The opener, "La Sagrada Familia" sounds like classic Project. Not as great or dynamic overall as, say, "A Dream Within A Dream" from "Tales of Mystery and Imagination" or even "May Be a Price to Pay" from "The Turn of a Friendly Card", but the orchestration is back and it's an enjoyable track nonetheless. "Too Late" is vaguely discofied but catchy nonetheless - and Lenny Zakatek is back to sing lead vocals. "Closer to Heaven" tries to recapture the spirit of "Eye in the Sky"'s "Silence and I", and only partially succeeds, unfortunately. The instrumental (and its attendant sax solo) is somewhat interesting, but the vocal portions leave me a bit flat. "Standing on Higher Ground" is a driving rocker somewhat similar to much of the material on "Stereotomy", but it's at least as good as (and probably better than) just about anything on that album, punctuated by some nice bass playing by Laurie Cottle (replacing the departed David Paton). The only truly low point comes now, "Money Talks", a forgettable rocker with a technically perfect but forgettable riff and vocalist John Miles trying his best to sound "tough". However, the best comes last, as the climax of the album, the beautiful "Inside Looking Out", winds the proceedings into "Paseo de Gracia", a musical bookend reworking "La Sagrada Familia"'s instrumentation. "Inside" features Eric Woolfson's gently powerful vocals and is punctuated in its final chorus by Chris Rainbow's backing vocals, a wonderful backdrop to a track wistfully admiring visionaries and their accomplishments.

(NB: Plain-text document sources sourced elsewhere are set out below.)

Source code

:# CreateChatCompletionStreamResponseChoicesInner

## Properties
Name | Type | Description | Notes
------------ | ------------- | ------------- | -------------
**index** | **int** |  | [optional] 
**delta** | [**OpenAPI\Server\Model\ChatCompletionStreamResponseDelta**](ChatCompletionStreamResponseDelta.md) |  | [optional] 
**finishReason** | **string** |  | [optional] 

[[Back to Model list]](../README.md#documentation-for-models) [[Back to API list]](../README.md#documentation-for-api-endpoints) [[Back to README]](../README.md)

Is it a perfect album? Far from it. There aren't as many high points as there were on many of their early albums, and it's marred by some occasionally dull filler. It's a "prog-related" album more than a "prog" album, to be sure. But some of the classic hallmarks are there, and there's some very nice, enjoyable material on here, presented in a palatable fashion. Three stars.